YUSUKE@アイアンマンの人

関心領域のYUSUKE@アイアンマンの人のネタバレレビュー・内容・結末

関心領域(2023年製作の映画)
5.0

このレビューはネタバレを含みます

アウシュヴィッツの物語を逆に進む『時の矢』(絶版。これをよすがにこちらも是非何卒復刊を。『インターステラー』のクーパーの本棚にあった本の一冊。『TENET』のコンセプトの元ネタの一つ)のマーティン・エイミス原作。昨年お亡くなりになったので改めて追悼を。

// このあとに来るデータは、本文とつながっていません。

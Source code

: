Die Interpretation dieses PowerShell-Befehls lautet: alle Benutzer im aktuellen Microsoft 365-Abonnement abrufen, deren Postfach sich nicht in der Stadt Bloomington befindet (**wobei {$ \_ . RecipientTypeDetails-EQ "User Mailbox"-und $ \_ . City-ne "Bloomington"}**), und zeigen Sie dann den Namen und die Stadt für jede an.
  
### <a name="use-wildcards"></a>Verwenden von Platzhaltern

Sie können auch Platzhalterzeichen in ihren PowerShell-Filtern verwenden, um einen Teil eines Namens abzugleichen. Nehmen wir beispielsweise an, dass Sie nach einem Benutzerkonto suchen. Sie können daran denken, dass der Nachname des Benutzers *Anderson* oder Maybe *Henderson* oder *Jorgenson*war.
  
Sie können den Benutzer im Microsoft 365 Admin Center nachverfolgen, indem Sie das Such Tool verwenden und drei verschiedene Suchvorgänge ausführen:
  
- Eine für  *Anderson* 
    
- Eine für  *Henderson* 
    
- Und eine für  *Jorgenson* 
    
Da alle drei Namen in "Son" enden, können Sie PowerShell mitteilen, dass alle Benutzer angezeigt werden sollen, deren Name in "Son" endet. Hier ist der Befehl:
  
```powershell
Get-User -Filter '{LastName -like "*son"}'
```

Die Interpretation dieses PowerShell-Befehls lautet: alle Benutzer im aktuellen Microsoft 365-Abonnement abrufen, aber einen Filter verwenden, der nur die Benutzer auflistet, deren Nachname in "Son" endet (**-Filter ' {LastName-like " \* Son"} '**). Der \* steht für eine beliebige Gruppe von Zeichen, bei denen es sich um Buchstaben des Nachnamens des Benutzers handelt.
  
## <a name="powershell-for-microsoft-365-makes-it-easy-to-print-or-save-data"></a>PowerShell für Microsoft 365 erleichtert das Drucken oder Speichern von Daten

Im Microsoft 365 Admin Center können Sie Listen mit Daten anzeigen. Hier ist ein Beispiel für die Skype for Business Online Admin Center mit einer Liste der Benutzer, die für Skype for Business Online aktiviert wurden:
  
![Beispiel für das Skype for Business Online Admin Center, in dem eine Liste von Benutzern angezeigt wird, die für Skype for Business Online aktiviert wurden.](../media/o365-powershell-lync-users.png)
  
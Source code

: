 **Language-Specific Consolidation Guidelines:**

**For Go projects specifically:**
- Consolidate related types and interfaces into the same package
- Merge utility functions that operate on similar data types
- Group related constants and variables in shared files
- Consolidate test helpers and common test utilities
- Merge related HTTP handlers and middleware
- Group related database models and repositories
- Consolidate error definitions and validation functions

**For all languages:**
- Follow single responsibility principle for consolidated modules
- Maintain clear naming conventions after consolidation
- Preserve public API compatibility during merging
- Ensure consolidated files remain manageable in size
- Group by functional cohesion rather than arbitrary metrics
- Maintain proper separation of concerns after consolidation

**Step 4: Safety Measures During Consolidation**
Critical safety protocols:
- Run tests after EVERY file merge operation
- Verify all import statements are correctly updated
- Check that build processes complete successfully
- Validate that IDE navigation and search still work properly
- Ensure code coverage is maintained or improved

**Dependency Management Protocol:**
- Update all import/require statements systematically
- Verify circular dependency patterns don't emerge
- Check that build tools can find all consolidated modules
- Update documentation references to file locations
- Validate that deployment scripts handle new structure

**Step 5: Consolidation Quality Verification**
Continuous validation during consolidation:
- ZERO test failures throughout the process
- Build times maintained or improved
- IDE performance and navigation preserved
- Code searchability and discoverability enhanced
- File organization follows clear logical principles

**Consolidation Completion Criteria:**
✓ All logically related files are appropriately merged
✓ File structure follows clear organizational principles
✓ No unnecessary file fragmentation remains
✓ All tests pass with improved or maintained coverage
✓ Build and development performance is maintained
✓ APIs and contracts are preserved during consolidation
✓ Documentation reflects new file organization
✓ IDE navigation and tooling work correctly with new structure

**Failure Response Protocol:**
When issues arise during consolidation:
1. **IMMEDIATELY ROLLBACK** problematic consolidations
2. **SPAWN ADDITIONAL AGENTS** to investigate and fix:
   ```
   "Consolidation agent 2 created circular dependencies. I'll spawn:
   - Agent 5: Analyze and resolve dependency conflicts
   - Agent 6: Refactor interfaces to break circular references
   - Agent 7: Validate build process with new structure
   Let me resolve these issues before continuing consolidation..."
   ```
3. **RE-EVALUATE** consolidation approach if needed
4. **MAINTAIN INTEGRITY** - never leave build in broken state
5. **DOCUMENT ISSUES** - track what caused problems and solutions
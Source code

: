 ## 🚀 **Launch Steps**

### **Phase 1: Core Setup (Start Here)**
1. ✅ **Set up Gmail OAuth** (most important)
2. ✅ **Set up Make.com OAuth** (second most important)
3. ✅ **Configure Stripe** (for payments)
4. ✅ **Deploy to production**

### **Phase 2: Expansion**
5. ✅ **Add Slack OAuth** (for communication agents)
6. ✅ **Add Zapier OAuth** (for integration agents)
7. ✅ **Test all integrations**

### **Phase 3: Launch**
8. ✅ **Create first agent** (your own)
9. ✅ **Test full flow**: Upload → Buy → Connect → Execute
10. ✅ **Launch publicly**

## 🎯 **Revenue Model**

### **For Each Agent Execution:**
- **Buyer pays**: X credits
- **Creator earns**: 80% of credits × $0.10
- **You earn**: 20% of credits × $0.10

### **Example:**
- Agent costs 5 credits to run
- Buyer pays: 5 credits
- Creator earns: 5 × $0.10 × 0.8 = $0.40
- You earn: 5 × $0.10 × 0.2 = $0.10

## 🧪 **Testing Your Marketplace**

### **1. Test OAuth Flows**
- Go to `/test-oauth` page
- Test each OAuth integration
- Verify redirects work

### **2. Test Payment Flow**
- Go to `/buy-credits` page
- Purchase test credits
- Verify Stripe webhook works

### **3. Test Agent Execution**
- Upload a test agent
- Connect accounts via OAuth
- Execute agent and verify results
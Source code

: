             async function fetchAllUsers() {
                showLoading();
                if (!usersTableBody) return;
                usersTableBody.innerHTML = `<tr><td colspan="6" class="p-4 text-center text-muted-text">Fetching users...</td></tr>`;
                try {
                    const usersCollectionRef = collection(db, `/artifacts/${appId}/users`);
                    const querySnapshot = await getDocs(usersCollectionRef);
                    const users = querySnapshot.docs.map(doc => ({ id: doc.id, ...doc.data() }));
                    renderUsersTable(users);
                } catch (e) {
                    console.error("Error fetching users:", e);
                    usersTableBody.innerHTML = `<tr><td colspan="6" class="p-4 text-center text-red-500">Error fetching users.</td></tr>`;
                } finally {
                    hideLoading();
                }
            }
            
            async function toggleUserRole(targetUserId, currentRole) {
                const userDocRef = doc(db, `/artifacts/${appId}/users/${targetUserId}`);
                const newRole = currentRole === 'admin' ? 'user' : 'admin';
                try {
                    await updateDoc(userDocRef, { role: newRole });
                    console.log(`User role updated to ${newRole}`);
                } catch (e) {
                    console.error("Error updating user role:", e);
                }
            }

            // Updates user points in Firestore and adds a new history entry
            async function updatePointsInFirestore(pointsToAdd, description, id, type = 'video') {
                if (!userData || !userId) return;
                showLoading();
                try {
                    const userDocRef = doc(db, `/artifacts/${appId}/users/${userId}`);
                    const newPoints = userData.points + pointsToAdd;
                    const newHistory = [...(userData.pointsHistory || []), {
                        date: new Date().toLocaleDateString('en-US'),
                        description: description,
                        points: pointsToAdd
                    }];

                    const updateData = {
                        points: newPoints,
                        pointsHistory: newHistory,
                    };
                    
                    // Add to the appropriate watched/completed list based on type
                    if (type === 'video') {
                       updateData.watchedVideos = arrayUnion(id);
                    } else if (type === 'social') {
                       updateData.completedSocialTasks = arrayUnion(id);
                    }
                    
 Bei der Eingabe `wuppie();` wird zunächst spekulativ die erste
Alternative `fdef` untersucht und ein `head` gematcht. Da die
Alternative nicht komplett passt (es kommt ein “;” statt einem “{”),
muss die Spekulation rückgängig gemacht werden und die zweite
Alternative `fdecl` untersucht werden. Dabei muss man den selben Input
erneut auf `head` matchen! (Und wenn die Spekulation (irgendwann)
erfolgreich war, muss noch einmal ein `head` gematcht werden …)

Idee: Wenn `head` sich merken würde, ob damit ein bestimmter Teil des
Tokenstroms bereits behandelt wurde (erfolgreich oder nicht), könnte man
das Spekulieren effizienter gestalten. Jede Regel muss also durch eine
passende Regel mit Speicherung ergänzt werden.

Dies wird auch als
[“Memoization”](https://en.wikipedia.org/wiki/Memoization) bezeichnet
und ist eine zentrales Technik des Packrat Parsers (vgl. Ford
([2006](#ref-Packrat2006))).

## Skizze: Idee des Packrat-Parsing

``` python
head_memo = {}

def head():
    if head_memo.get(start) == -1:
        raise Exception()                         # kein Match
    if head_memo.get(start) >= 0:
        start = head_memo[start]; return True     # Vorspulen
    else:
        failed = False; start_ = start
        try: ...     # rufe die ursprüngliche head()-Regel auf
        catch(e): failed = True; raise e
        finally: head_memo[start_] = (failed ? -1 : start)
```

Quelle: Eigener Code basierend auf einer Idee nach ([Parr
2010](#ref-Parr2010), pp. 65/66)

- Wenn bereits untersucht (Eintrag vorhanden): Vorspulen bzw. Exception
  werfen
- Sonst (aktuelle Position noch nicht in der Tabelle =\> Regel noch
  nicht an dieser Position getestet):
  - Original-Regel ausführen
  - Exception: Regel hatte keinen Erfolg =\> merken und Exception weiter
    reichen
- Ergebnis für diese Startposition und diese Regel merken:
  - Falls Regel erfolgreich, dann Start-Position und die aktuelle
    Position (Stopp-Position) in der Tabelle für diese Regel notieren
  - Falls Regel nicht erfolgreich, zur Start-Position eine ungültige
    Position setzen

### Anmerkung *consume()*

取り急ぎなのですが、脚本で"Yiddish"(イディッシュ/ユダヤドイツ語)と指定されてたのを「ユダヤ語」としていたのは当代一の日本版字幕の名手たる松浦美奈女史としては意外(注:批判ではなく、理解してないとこの訳語にはしないはずなので尊重されるべきと考えてます。元の言葉自体サハラ砂漠みたいな重複表現なので)
配給・ハヤカワの担当者と訳文についてしっかり打ち合わせなさった結果なのでしょう。

Joseph Wulf - Zunenshtraln (Sunbeams / Raggi di sole)
(ヨセフ・ウルフ 『陽の光』)
https://www.youtube.com/watch?v=Kgs_a5QeKec

こぼれ話をすると、ユダヤドイツ語は『オッペンハイマー』にも言及があって、話者はロシア帝国(ソ連になる前の)のポリシェビキ革命さなかの虐殺(ポグロム)から各所に逃げてきた人たちという下地があります。(『キングスマン ファースト・エージェント』近辺の時代)
あのロケットの持ち主は先代がロシアからドイツへ逃れてきてついに収容所で虐殺されたというバックグラウンドが想起される。それもその持ち主が焼かれたであろうことも知らぬまま収容所長の子供はピアノで演奏してしまうのである。この皮肉。

その形こそ変われど虐殺の再現がかつての被害者(の子孫)の手により今パレスチナで起きているのは、誠に辛い話である。